Iraq Withdrawal? Obama and Clinton Expanding US Paramilitary Force in Iraq

by Jeremy Scahill from The Nation. Hillary changes her tune to serve the interests of her employer--the US Empire and its ruling class.

This is a developing illustration of how the governing class "pulls the wool" over the eyes of the people in the US. Corporate media will be very instrumental in this deceit by covering the phony withdrawal as if it were real.
Using private forces is a backdoor way of continuing a substantial US presence under the cover of "diplomatic security." The kind of paramilitary force that Obama and Clinton are trying to build in Iraq is, in large part, a bi-product of the monstrous colonial fortress the US calls its embassy in Baghdad and other facilities the US will maintain throughout Iraq after the "withdrawal."

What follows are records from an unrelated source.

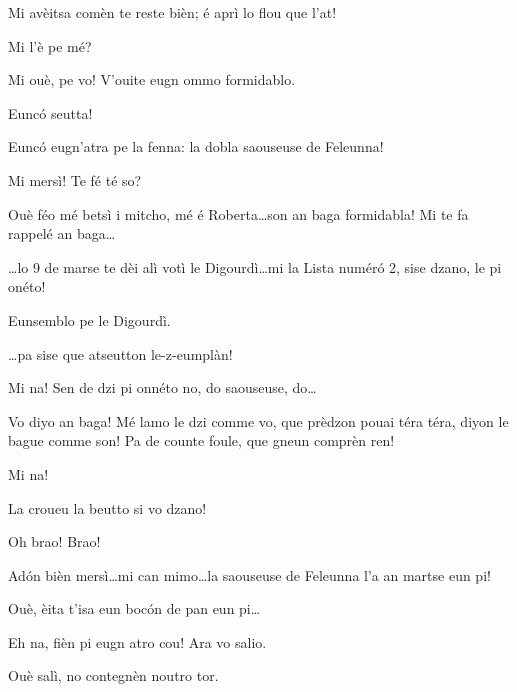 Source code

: \begin{drama}
 Mi avèitsa comèn te reste bièn; é aprì lo flou que l'at!

\Jeanspeaks Mi l'è pe mé?

\Cimaspeaks Mi ouè, pe vo! V'ouite eugn ommo formidablo.


\Marcospeaks Eunc\'o seutta!

\Cimaspeaks Eunc\'o eugn'atra pe la fenna: la dobla saouseuse de Feleunna!

\Jeanspeaks Mi mersì! Te fé té so?

\Cimaspeaks Ouè féo mé betsì i mitcho, mé é Roberta\ldots son an baga formidabla! Mi te fa rappelé an baga\ldots


\Cimaspeaks \ldots lo 9 de marse te dèi alì votì le Digourdì\ldots mi la Lista num\'er\'o 2, sise dzano, le pi onéto!


\Jeanspeaks {} \og Eunsemblo pe le Digourdì\fg.

\Marcospeaks \ldots pa sise que atseutton le-z-eumplàn!

\Cimaspeaks Mi na! Sen de dzi pi onnéto no, do saouseuse, do\ldots

\Jeanspeaks  Vo diyo an baga! Mé lamo le dzi comme vo, que prèdzon pouai téra téra, diyon le bague comme son! Pa de counte foule, que gneun comprèn ren!

\Cimaspeaks Mi na! 

\Jeanspeaks La croueu la beutto si vo dzano!

\CimaMarcospeaks Oh brao! Brao!

\Cimaspeaks Ad\'on bièn mersì\ldots mi can mimo\ldots la saouseuse de Feleunna l'a an martse eun pi!

\Jeanspeaks Ouè, èita t'isa eun boc\'on de pan eun pi\ldots

\Cimaspeaks Eh na, fièn pi eugn atro cou! Ara vo salio.

\Marcospeaks Ouè  salì, no contegnèn noutro tor.




\end{drama}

The US Military Moves Into Costa Rica

by Mike Vorpahl from Workers Action. The author looks at the recent stationing of US Naval forces in Costa Rica in the context of the Empire's strategy to maintain control over Latin America.
This begs the question, however, if such an over the top display of military muscle is needed now to combat the drug cartels, what will be done in the next few months to make their presence unnecessary? The history of such U.S. military deployments around the world suggests a more credible outcome than what the agreement states. Once the U.S. moves such massive forces into a country, they rarely move them out.